Livent has a billion-dollar market cap and a PE ratio of only 7.97 per share. As a result, it’s undervalued from a PE perspective.
Albemarle Corporation (NYSE: ALB)
Headquartered in Charlotte, Albermarle develops, manufactures, and markets specialty chemicals internationally. The company also produces lithium compounds; including lithium carbonate, lithium hydroxide, lithium chloride, lithium specialties, reagents for applications in lithium batteries.
It has a multi-billion dollar market cap and is a member of the S&P 500. It pays investors an annual dividend of $1.47 per share, another reason to consider making an investment.
Sociedad Química y Minera de Chile S.A. (NYSE: SQM)
This Chilean company produces and distributes specialty plant nutrients, industrial chemicals, iodine and derivatives, lithium and derivatives, potassium, and other products and services.
SQM is the world’s largest producer of lithium. It produces and sells both lithium carbonate and lithium hydroxide.
The corporation has a multi-billion dollar market cap and pays investors an annual dividend of $1.96.
How To Own The Best Lithium Stocks
ETFs are probably the quickest and easiest way to buy the best lithium stocks because the Global X Lithium & Battery Tech ETF (NYSE: LIT) invests in the entire lithium market. Its goal is to track the performance of the Selective Global Lithium Index, therefore it’s a good way to invest in the macro-scale growth of the industry.

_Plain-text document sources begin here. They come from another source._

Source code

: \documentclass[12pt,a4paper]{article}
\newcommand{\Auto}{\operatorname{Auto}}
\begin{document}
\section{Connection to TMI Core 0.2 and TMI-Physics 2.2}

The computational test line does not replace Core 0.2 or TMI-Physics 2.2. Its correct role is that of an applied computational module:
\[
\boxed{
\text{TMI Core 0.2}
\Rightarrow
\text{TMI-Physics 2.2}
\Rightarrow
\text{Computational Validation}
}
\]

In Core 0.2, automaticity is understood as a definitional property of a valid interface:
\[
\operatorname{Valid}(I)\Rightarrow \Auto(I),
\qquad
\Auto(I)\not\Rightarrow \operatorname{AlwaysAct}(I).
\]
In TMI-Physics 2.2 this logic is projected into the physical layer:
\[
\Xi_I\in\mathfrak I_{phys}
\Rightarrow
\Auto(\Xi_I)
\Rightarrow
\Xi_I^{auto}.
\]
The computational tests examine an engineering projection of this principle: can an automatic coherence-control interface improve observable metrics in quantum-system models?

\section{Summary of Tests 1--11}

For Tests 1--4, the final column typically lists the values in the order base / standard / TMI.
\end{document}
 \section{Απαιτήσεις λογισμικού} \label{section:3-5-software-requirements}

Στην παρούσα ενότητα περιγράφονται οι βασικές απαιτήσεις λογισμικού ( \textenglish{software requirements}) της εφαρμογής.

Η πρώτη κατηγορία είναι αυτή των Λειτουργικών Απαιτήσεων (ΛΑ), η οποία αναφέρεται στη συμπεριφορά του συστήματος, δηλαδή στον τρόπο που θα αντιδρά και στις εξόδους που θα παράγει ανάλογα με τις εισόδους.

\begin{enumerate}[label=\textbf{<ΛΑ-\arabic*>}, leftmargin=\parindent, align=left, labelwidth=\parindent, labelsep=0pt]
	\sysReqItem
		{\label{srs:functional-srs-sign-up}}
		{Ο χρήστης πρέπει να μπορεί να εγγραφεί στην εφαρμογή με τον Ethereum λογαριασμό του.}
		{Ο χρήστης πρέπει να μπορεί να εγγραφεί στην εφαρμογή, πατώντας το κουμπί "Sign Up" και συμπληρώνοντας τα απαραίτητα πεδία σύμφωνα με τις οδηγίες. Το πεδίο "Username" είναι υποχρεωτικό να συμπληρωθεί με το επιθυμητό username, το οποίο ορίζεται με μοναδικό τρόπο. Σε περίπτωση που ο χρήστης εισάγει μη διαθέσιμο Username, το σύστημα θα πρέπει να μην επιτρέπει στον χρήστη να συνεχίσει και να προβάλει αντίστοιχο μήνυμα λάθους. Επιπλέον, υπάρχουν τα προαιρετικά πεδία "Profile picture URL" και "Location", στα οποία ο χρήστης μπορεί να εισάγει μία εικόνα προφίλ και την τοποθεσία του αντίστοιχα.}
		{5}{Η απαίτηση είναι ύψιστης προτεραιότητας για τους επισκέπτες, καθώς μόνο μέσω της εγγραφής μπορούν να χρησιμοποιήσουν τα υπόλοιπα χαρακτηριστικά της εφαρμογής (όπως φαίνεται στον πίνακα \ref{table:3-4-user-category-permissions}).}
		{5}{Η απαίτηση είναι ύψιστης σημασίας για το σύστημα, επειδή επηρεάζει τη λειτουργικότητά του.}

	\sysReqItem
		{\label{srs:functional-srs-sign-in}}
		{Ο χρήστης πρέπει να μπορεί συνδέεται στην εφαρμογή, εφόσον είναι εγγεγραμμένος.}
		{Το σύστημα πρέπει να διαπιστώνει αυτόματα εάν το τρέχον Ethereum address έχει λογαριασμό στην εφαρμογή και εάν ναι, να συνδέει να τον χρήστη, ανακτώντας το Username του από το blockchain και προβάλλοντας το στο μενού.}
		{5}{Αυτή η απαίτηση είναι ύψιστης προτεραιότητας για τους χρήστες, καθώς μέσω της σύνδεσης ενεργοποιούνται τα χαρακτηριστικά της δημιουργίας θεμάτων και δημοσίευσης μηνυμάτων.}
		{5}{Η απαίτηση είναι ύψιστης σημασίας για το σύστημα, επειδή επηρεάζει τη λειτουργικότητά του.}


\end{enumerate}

Some of its top holdings include FMC Corp; Albemarle Corp; Quimica y Minera Chile; LG Chemical Ltd; Panasonic Corp and Tesla. Therefore, investors looking for international exposure should look at LIT. LIT is listed on the New York Stock Exchange.
Speculative Lithium Mining Stocks
Junior miners are probably the most speculative lithium play because they are exploratory companies who search for lithium deposits. They produce little to no lithium because they focus on owning and leasing property rights.
In the lithium industry, most junior miners rely on outside financing during the exploration phase. As a result, they frequently use secondary offerings to raise funds. Hence, dilution can negatively impact a shareholder value; especially if the company has high levels of debt.
Many of these companies trade on the OTC markets and are also popular among day traders. Consequently, these stocks can be extremely volatile assets. Research each company’s management to know if they have a track record for success.
What The Best Lithium Stocks Have In Common
- A positive return on assets
- A positive return on equity
- Gross margins in the mid-30s
- Dividend yield over 1.5%
As demand for electric vehicles continues to rise, lithium stocks could be a big beneficiary of the industry’s expansion. Also, many companies like Apple and Samsung need lithium-ion batteries to power their smartphones and other mobile devices.
The quickest and easiest way to gain exposure is by going the ETF route. However, if you are searching for speculative opportunities, lithium junior mining stocks have good profit potential. They’re also extremely volatile so it’s best to take a conservative approach.
Above all, Lithium stocks have exposure to two powerful growth industries: solar storage and electric vehicles. Plus, it’s a key component of handheld electronics like smartphones and tablets. As these industries grow, lithium could become much more valuable.
As always, do your own due diligence and don’t fall for the hype.